ACTIVITY
Please show all lines of the records that include "there".

[Stored data entries]
+ + + + +

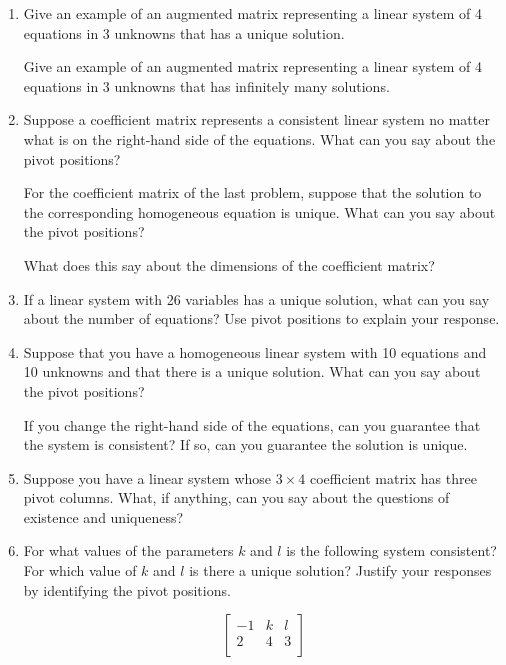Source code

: \documentclass[12pt]{article}
\newcommand{\vs}[1]{\vspace{#1in}}
\begin{document}
\begin{enumerate}
  \vs{1}

  \newpage
\item Give an example of an augmented matrix representing a linear
  system of 4 equations in 3 unknowns that has a unique solution.

  \vs{1.25}
  Give an example of an augmented matrix representing a linear system
  of 4 equations in 3 unknowns that has infinitely many solutions.

  \vs{1.25}

\item Suppose a coefficient matrix represents a consistent linear
  system no matter what is on the right-hand side of the equations.
  What can you say about the pivot positions?

  \vs{1.5}
  For the coefficient matrix of the last problem, suppose that the
  solution to the corresponding homogeneous equation is unique.  What
  can you say about the pivot positions?

  \vs{1}
  What does this say about the dimensions of the coefficient matrix?

  \vs{1}

  \newpage
\item If a linear system with 26 variables has a unique solution, what
  can 
  you say about the number of equations?  Use pivot positions to
  explain your response.

  \vs{1.5}

\item Suppose that you have a homogeneous linear system with 10
  equations and 10 unknowns and that there is a unique solution.  What
  can you say about the pivot positions?

  \vs{1.25}
  If you change the right-hand side of the equations, can you
  guarantee that the system is consistent?  If so, can you guarantee the
  solution is unique.

  \vs{1.25}

\item Suppose you have a linear system whose $3\times4$ coefficient
  matrix has three pivot columns.  What, if anything, can you say
  about the 
  questions of existence and uniqueness?

  \vs{1}

  \newpage
\item For what values of the parameters $k$ and $l$ is the following
  system consistent?  For which value of $k$ and $l$ is there a unique
  solution?  Justify your responses by identifying the pivot positions.

  $$
  \left[
    \begin{array}{cc|c}
      -1 & k & l \\
      2 & 4 & 3 \\
    \end{array}
  \right]
  $$

\end{enumerate}
\end{document}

+ + + + +

RESPONSE AREA
  equations and 10 unknowns and that there is a unique solution.  What
  system consistent?  For which value of $k$ and $l$ is there a unique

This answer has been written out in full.